しかしstatic_cast<inferior_string&&>(str)
のようなキャストを毎回書くのはめんd。プログラマーは怠惰であるべきだ。
ここで先に述べた、rvalue referenceを返す関数の呼び出しの評価結果はrvalueである、という性質を利用する。つまりつぎのようなラッパー関数が書ける。
inferior_string&& move(inferior_string& str)
{
return static_cast<inferior_string&&>(str)
}
しかしmoveしたいすべてのクラスに対してこういうラッパー関数を書いて回るのは馬鹿げている。そこでtemplateの出番だ。
#include <type_traits>
namespace std {
template <class T>
constexpr typename std::remove_reference<T>::type&& move(T&& t)
{
return static_cast<std::remove_reference<T>::type&&>(t) ;
}
}
こういうラッパー関数がSTLには存在する。利用するには#include <utility>
する必要がある(が大体他のヘッダを読み込むともれなく読み込まれている)
ただし、さっきから言っているようにstd::move
はただのキャストなのでもちろんmove semantics以外の目的にも使える。しかし可読性の観点からそうするべきではない。
std::moveは使用上の注意をよく読み、用法・用量を守って正しくお使い下さい。
あとそもそもの話でrvalue referneceを受け取る引数がないものにstd::move
つかって渡すのは意味がない。むしろあかん。
「lvalueとrvalueの違いは名前があるかないか」の例外
まあ歴史的経緯とか現実的な処理系との兼ね合いとかそもそも説明を簡略化しすぎた弊害というか、流石にこの説明には穴がある。
#include <iostream>
int& f1(int& n){ return n; }
void f2(int) {}
template<typename Base>
struct Interface {
void print()
{
//lvalue referenceへのキャスト式の評価結果はlvalue
static_cast<Base&>(*this).print();
}
};
class myclass1 : Interface<myclass1> {
public:
void print(){ std::cout << "myclass1" << std::endl; }
};
int main()
{
int n = 3;
int arr[3] = {};
//arrがlvalueなのでそれのoperator[]の評価結果も
//lvalue referenceを返す系組み込みoperatorなのでlvalue
arr[1];
//lvalue referenceを返す関数の呼び出しの評価結果はlvalue
f1(n);
//関数型へのrvalue reference型へのキャスト式の評価結果はlvalue
static_cast<void (&&)(int)>(f2);
//文字列リテラルはlvalue
"arikitari";
//operator*の評価結果はlvalue
*(new int());
}
operator*
以外にも例には書いていないが、参照を返す組み込みoperator全般も概ね例外となる。

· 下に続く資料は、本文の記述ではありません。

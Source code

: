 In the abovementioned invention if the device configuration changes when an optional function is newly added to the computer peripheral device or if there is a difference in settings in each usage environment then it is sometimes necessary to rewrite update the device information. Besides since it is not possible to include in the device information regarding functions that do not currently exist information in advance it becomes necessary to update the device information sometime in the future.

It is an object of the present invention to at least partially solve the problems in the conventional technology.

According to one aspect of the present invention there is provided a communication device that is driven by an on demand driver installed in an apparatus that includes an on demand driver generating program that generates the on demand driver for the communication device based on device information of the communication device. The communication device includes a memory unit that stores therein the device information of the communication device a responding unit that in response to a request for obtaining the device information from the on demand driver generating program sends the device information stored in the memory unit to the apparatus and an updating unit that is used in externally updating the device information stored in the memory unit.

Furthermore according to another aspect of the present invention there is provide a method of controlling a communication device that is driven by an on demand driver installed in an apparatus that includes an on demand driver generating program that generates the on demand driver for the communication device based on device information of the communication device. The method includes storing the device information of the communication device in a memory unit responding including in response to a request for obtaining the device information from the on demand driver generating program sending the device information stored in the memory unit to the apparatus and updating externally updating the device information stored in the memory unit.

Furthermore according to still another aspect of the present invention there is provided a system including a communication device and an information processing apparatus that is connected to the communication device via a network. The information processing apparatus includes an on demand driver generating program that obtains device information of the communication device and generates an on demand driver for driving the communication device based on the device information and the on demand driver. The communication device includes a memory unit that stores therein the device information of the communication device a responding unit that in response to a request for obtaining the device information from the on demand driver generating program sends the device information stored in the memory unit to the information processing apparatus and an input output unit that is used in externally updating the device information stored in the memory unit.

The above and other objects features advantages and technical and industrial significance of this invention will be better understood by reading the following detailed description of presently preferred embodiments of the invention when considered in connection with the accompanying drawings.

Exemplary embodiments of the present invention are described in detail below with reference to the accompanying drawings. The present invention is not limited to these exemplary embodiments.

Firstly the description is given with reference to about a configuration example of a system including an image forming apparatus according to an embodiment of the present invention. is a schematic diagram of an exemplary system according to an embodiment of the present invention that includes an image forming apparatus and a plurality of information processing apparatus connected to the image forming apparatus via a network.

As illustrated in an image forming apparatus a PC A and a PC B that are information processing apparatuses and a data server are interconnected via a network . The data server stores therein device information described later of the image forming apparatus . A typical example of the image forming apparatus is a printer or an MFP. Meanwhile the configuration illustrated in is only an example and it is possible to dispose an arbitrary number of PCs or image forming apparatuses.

関数型へのrvalue reference型へのキャスト式とかいういつ使うのか謎なものは忘れるとして、lvalue referenceは名前の有無にかかわらずlvalueであるということだろう。
文字列リテラルはちょっと考えればわかるが、あれは殆どの処理系で実行オブジェクトにそのまま埋め込まれる。つまり実行時には明確にメモリー上に実態がある。文字列リテラルというのはそのメモリーの別名、lvalue referenceだと捉えることもできるだろう。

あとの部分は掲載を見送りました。